**Working data**

********

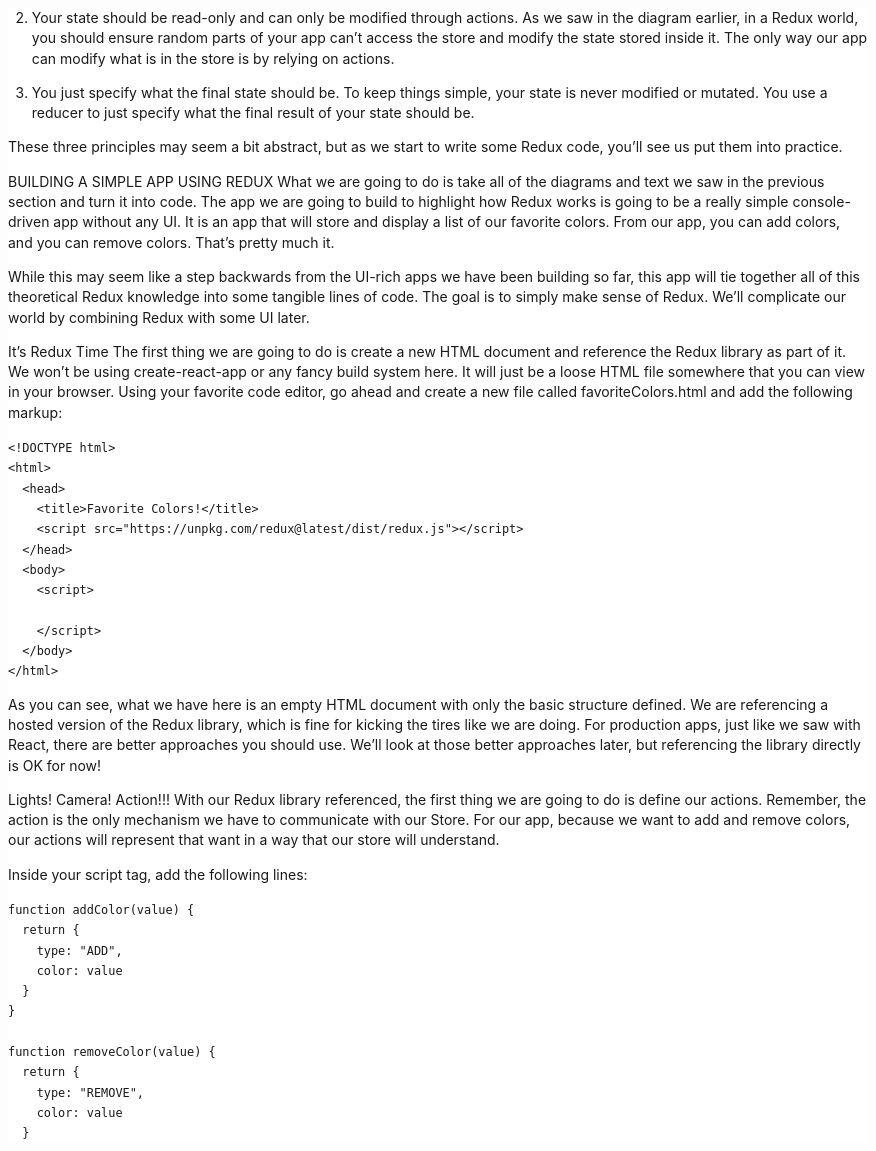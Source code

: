 2. Your state should be read-only and can only be modified through actions. As we saw in the diagram earlier, in a Redux world, you should ensure random parts of your app can’t access the store and modify the state stored inside it. The only way our app can modify what is in the store is by relying on actions.

3. You just specify what the final state should be. To keep things simple, your state is never modified or mutated. You use a reducer to just specify what the final result of your state should be.

These three principles may seem a bit abstract, but as we start to write some Redux code, you’ll see us put them into practice.

BUILDING A SIMPLE APP USING REDUX
What we are going to do is take all of the diagrams and text we saw in the previous section and turn it into code. The app we are going to build to highlight how Redux works is going to be a really simple console-driven app without any UI. It is an app that will store and display a list of our favorite colors. From our app, you can add colors, and you can remove colors. That’s pretty much it.

While this may seem like a step backwards from the UI-rich apps we have been building so far, this app will tie together all of this theoretical Redux knowledge into some tangible lines of code. The goal is to simply make sense of Redux. We’ll complicate our world by combining Redux with some UI later.

It’s Redux Time
The first thing we are going to do is create a new HTML document and reference the Redux library as part of it. We won’t be using create-react-app or any fancy build system here. It will just be a loose HTML file somewhere that you can view in your browser. Using your favorite code editor, go ahead and create a new file called favoriteColors.html and add the following markup:
```
<!DOCTYPE html>
<html>
  <head>
    <title>Favorite Colors!</title>
    <script src="https://unpkg.com/redux@latest/dist/redux.js"></script>
  </head>
  <body>
    <script>

    </script>
  </body>
</html>
```
As you can see, what we have here is an empty HTML document with only the basic structure defined. We are referencing a hosted version of the Redux library, which is fine for kicking the tires like we are doing. For production apps, just like we saw with React, there are better approaches you should use. We’ll look at those better approaches later, but referencing the library directly is OK for now!

Lights! Camera! Action!!!
With our Redux library referenced, the first thing we are going to do is define our actions. Remember, the action is the only mechanism we have to communicate with our Store. For our app, because we want to add and remove colors, our actions will represent that want in a way that our store will understand.

Inside your script tag, add the following lines:
```
function addColor(value) {
  return {
    type: "ADD",
    color: value
  }
}

function removeColor(value) {
  return {
    type: "REMOVE",
    color: value
  }
```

********

**Assignment**
Only the lines from the top of the records through the line with "BUILDING A SIMPLE APP USING REDUX" belong in the copy; write them out exactly, leaving out pictures.

**Solved problem**
Source code

: 2. Your state should be read-only and can only be modified through actions. As we saw in the diagram earlier, in a Redux world, you should ensure random parts of your app can’t access the store and modify the state stored inside it. The only way our app can modify what is in the store is by relying on actions.

3. You just specify what the final state should be. To keep things simple, your state is never modified or mutated. You use a reducer to just specify what the final result of your state should be.

These three principles may seem a bit abstract, but as we start to write some Redux code, you’ll see us put them into practice.

BUILDING A SIMPLE APP USING REDUX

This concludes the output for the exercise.